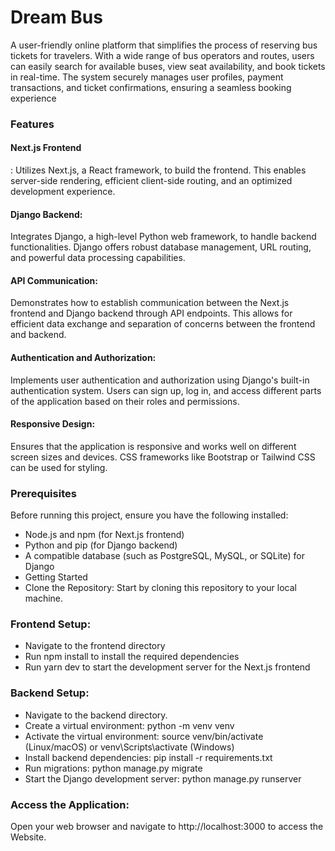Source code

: <h1>Dream Bus</h1>
A user-friendly online platform that simplifies the process of reserving bus tickets for travelers. With a wide range of bus operators and routes, users can easily search for available buses, view seat availability, and book tickets in real-time. The system securely manages user profiles, payment transactions, and ticket confirmations, ensuring a seamless booking experience

<h3>Features</h3>
<h4>Next.js Frontend</h4>: Utilizes Next.js, a React framework, to build the frontend. This enables server-side rendering, efficient client-side routing, and an optimized development experience.

<h4>Django Backend:</h4> Integrates Django, a high-level Python web framework, to handle backend functionalities. Django offers robust database management, URL routing, and powerful data processing capabilities.

<h4>API Communication:</h4> Demonstrates how to establish communication between the Next.js frontend and Django backend through API endpoints. This allows for efficient data exchange and separation of concerns between the frontend and backend.

<h4>Authentication and Authorization:</h4> Implements user authentication and authorization using Django's built-in authentication system. Users can sign up, log in, and access different parts of the application based on their roles and permissions.

<h4>Responsive Design:</h4> Ensures that the application is responsive and works well on different screen sizes and devices. CSS frameworks like Bootstrap or Tailwind CSS can be used for styling.


<h3>Prerequisites</h3>
Before running this project, ensure you have the following installed:
<ul>
<li>Node.js and npm (for Next.js frontend)</li>
<li>Python and pip (for Django backend)</li>
<li>A compatible database (such as PostgreSQL, MySQL, or SQLite) for Django</li>
<li>Getting Started</li>
<li>Clone the Repository: Start by cloning this repository to your local machine.</li>
</ul>

<h3>Frontend Setup:</h3>
<ul>
<li>Navigate to the frontend directory</li>
<li>Run npm install to install the required dependencies</li>
<li>Run yarn dev to start the development server for the Next.js frontend</li>
</ul>
<h3>Backend Setup:</h3>
<ul>
<li>Navigate to the backend directory.</li>
<li>Create a virtual environment: python -m venv venv</li>
<li>Activate the virtual environment: source venv/bin/activate (Linux/macOS) or venv\Scripts\activate (Windows)</li>
<li>Install backend dependencies: pip install -r requirements.txt</li>
<li>Run migrations: python manage.py migrate</li>
<li>Start the Django development server: python manage.py runserver</li>
</ul>

<h3>Access the Application:</h3>

Open your web browser and navigate to http://localhost:3000 to access the Website.
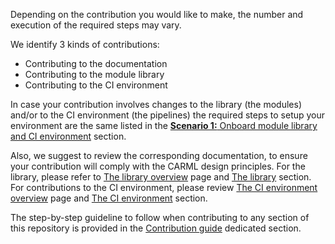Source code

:Depending on the contribution you would like to make, the number and execution of the required steps may vary.

We identify 3 kinds of contributions:

- Contributing to the documentation
- Contributing to the module library
- Contributing to the CI environment

In case your contribution involves changes to the library (the modules) and/or to the CI environment (the pipelines) the required steps to setup your environment are the same listed in the [**Scenario 1:** Onboard module library and CI environment](./Getting%20started%20-%20Scenario%201%20Onboard%20module%20library%20and%20CI%20environment) section.

Also, we suggest to review the corresponding documentation, to ensure your contribution will comply with the CARML design principles. For the library, please refer to [The library overview](./The%20context%20-%20CARML%20library) page and [The library](./The%20library) section. For contributions to the CI environment, please review [The CI environment overview](./The%20context%20-%20CARML%20CI%20environment) page and [The CI environment](./The%20CI%20environment) section.

The step-by-step guideline to follow when contributing to any section of this repository is provided in the [Contribution guide](./Contribution%20guide) dedicated section.
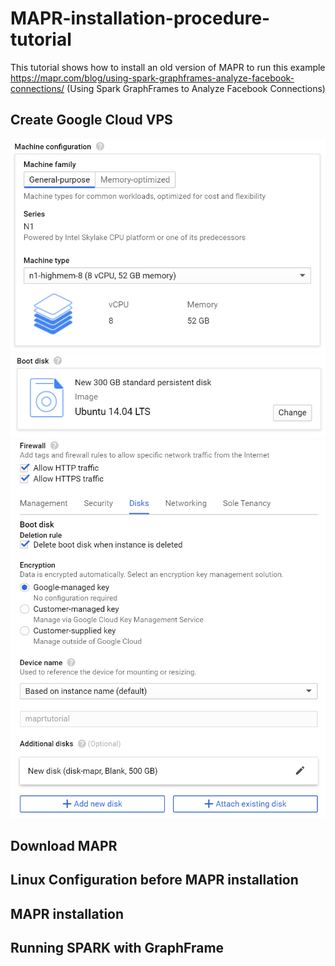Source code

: # MAPR-installation-procedure-tutorial
This tutorial shows how to install an old version of MAPR to run this example https://mapr.com/blog/using-spark-graphframes-analyze-facebook-connections/    (Using Spark GraphFrames to Analyze Facebook Connections)

## Create Google Cloud VPS
<img src="images/01vps01.PNG"> 
<img src="images/01vps02.PNG"> 
<img src="images/01vps03.PNG"> 


## Download MAPR

## Linux Configuration before MAPR installation

## MAPR installation

## Running SPARK with GraphFrame
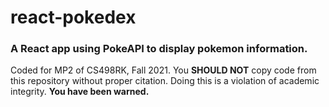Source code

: # react-pokedex

### A React app using PokeAPI to display pokemon information.

Coded for MP2 of CS498RK, Fall 2021.
You **SHOULD NOT** copy code from this repository without proper citation. Doing this is a violation of academic integrity. **You have been warned.**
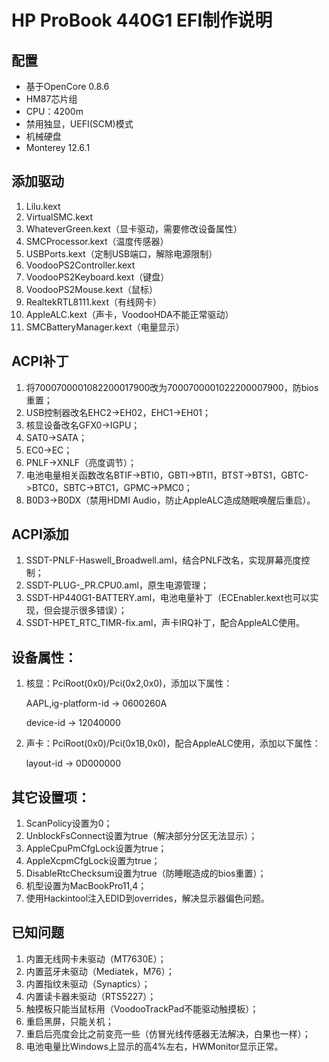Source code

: # HP ProBook 440G1 EFI制作说明

## 配置

- 基于OpenCore 0.8.6
- HM87芯片组
- CPU：4200m
- 禁用独显，UEFI(SCM)模式
- 机械硬盘
- Monterey 12.6.1

## 添加驱动

1. Lilu.kext
2. VirtualSMC.kext
3. WhateverGreen.kext（显卡驱动，需要修改设备属性）
4. SMCProcessor.kext（温度传感器）
5. USBPorts.kext（定制USB端口，解除电源限制）
6. VoodooPS2Controller.kext
7. VoodooPS2Keyboard.kext（键盘）
8. VoodooPS2Mouse.kext（鼠标）
9. RealtekRTL8111.kext（有线网卡）
10. AppleALC.kext（声卡，VoodooHDA不能正常驱动）
11. SMCBatteryManager.kext（电量显示）

## ACPI补丁

1. 将7000700001082200017900改为7000700001022200007900，防bios重置；
2. USB控制器改名EHC2->EH02，EHC1->EH01；
3. 核显设备改名GFX0->IGPU；
4. SAT0->SATA；
5. EC0->EC；
6. PNLF->XNLF（亮度调节）；
7. 电池电量相关函数改名BTIF->BTI0，GBTI->BTI1，BTST->BTS1，GBTC->BTC0，SBTC->BTC1，GPMC->PMC0；
8. B0D3->B0DX（禁用HDMI Audio，防止AppleALC造成随眠唤醒后重启）。

## ACPI添加

1. SSDT-PNLF-Haswell_Broadwell.aml，结合PNLF改名，实现屏幕亮度控制；
2. SSDT-PLUG-_PR.CPU0.aml，原生电源管理；
3. SSDT-HP440G1-BATTERY.aml，电池电量补丁（ECEnabler.kext也可以实现，但会提示很多错误）；
4. SSDT-HPET_RTC_TIMR-fix.aml，声卡IRQ补丁，配合AppleALC使用。

## 设备属性：

1. 核显：PciRoot(0x0)/Pci(0x2,0x0)，添加以下属性：

   AAPL,ig-platform-id -> 0600260A

   device-id -> 12040000

2. 声卡：PciRoot(0x0)/Pci(0x1B,0x0)，配合AppleALC使用，添加以下属性：

   layout-id -> 0D000000

## 其它设置项：

1. ScanPolicy设置为0；
2. UnblockFsConnect设置为true（解决部分分区无法显示）；
3. AppleCpuPmCfgLock设置为true；
4. AppleXcpmCfgLock设置为true；
5. DisableRtcChecksum设置为true（防睡眠造成的bios重置）；
6. 机型设置为MacBookPro11,4；
7. 使用Hackintool注入EDID到overrides，解决显示器偏色问题。

## 已知问题

1. 内置无线网卡未驱动（MT7630E）；
2. 内置蓝牙未驱动（Mediatek，M76）；
3. 内置指纹未驱动（Synaptics）；
4. 内置读卡器未驱动（RTS5227）；
5. 触摸板只能当鼠标用（VoodooTrackPad不能驱动触摸板）；
6. 重启黑屏，只能关机；
7. 重启后亮度会比之前变亮一些（仿冒光线传感器无法解决，白果也一样）；
8. 电池电量比Windows上显示的高4%左右，HWMonitor显示正常。

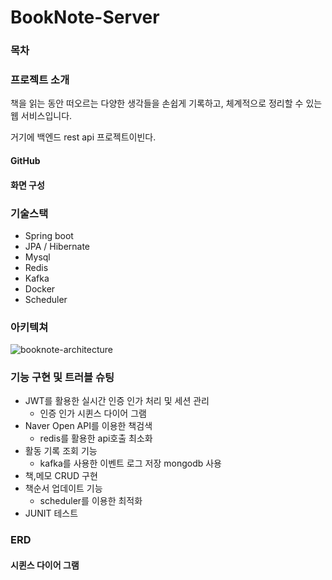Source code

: # BookNote-Server

### 목차

### 프로젝트 소개

책을 읽는 동안 떠오르는 다양한 생각들을 손쉽게 기록하고, 체계적으로 정리할 수 있는 웹 서비스입니다. 

거기에 백엔드 rest api 프로젝트이빈다.

#### GitHub



#### 화면 구성



### 기술스택

- Spring boot
- JPA / Hibernate
- Mysql
- Redis
- Kafka
- Docker
- Scheduler

### 아키텍쳐 

![booknote-architecture](../images/README/booknote-architecture.png)



### 기능 구현 및 트러블 슈팅

- JWT를 활용한 실시간 인증 인가 처리 및 세션 관리
  - 인증 인가 시퀸스 다이어 그램
- Naver Open API를 이용한 책검색
  - redis를 활용한 api호출 최소화
- 활동 기록 조회 기능
  - kafka를 사용한 이벤트 로그 저장 mongodb 사용
- 책,메모 CRUD 구현
- 책순서 업데이트 기능
  - scheduler를 이용한 최적화
- JUNIT 테스트

### ERD

#### 시퀸스 다이어 그램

+++

WHAT TO PRODUCE:
Please give back exactly the lines of the listing above that run from the one containing "책을 읽는 동안 떠오르는" through the one containing "- 활동 기록 조회 기능", and only those.

SOLUTION TO THIS TASK:
책을 읽는 동안 떠오르는 다양한 생각들을 손쉽게 기록하고, 체계적으로 정리할 수 있는 웹 서비스입니다. 

거기에 백엔드 rest api 프로젝트이빈다.

#### GitHub



#### 화면 구성



### 기술스택

- Spring boot
- JPA / Hibernate
- Mysql
- Redis
- Kafka
- Docker
- Scheduler

### 아키텍쳐 

![booknote-architecture](../images/README/booknote-architecture.png)



### 기능 구현 및 트러블 슈팅

- JWT를 활용한 실시간 인증 인가 처리 및 세션 관리
  - 인증 인가 시퀸스 다이어 그램
- Naver Open API를 이용한 책검색
  - redis를 활용한 api호출 최소화
- 활동 기록 조회 기능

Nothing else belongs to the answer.